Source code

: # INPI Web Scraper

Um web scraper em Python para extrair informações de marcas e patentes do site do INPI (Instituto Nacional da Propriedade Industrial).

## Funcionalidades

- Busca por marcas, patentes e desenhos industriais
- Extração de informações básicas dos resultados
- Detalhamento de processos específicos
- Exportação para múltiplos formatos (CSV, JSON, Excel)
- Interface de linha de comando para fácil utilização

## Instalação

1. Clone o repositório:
────
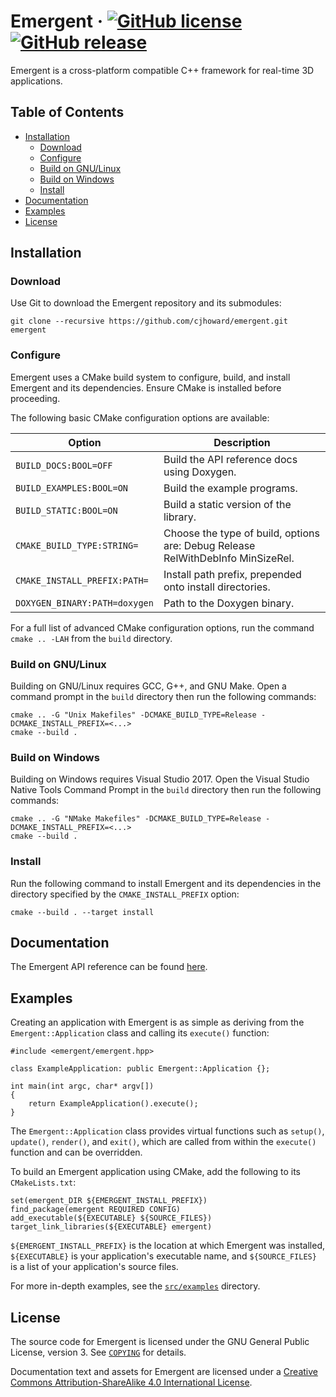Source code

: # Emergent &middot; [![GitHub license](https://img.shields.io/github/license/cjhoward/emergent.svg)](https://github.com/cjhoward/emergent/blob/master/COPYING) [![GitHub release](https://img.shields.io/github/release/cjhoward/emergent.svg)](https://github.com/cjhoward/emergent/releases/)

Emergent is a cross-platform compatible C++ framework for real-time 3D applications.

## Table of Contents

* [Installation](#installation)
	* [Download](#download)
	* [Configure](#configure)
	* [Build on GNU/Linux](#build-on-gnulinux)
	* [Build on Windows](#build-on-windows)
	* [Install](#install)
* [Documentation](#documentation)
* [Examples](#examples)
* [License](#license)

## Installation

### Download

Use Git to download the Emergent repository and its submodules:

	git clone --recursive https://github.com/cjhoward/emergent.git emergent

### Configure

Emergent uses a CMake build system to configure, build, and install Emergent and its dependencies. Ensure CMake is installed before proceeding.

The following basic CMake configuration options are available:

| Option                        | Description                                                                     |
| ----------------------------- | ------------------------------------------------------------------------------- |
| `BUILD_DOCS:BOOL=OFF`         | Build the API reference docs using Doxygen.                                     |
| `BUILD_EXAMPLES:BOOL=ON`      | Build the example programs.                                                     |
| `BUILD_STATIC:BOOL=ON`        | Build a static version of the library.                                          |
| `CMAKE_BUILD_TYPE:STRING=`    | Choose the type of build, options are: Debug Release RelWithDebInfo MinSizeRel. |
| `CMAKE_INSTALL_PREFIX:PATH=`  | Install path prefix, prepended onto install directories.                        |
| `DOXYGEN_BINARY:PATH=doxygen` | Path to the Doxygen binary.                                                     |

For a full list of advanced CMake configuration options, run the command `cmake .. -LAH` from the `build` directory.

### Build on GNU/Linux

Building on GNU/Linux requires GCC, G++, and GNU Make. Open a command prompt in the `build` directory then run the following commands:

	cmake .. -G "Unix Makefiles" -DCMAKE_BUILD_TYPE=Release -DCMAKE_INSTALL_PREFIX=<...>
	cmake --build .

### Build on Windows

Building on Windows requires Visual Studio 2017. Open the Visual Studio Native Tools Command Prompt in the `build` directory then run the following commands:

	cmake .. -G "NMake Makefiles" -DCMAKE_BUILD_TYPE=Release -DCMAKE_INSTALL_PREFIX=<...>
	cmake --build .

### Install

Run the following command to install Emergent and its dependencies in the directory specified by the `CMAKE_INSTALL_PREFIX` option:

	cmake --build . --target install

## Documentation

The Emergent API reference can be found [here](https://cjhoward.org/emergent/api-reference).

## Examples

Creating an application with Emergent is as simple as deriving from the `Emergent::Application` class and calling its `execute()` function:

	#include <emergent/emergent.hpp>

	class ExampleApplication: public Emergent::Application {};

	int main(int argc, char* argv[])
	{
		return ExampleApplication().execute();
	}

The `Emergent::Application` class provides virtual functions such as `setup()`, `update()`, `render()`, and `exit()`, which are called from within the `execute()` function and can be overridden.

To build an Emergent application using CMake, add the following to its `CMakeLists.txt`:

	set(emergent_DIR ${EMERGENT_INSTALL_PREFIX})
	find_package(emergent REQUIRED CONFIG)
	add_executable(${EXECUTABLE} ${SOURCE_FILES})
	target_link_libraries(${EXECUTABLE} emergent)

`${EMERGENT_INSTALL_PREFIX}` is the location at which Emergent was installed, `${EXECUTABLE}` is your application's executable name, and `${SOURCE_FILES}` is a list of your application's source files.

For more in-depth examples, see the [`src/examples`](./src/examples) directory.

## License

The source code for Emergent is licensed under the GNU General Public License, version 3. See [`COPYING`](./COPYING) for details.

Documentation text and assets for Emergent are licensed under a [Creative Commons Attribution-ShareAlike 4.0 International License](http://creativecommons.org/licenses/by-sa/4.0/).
────
### Exercise goal
Once you reach the line with "INPI Web Scraper" in the data above, copy it and every line after it exactly, up to and including the line with "- Detalhamento de processos específicos".

### Solution to this exercise
: # INPI Web Scraper

Um web scraper em Python para extrair informações de marcas e patentes do site do INPI (Instituto Nacional da Propriedade Industrial).

## Funcionalidades

- Busca por marcas, patentes e desenhos industriais
- Extração de informações básicas dos resultados
- Detalhamento de processos específicos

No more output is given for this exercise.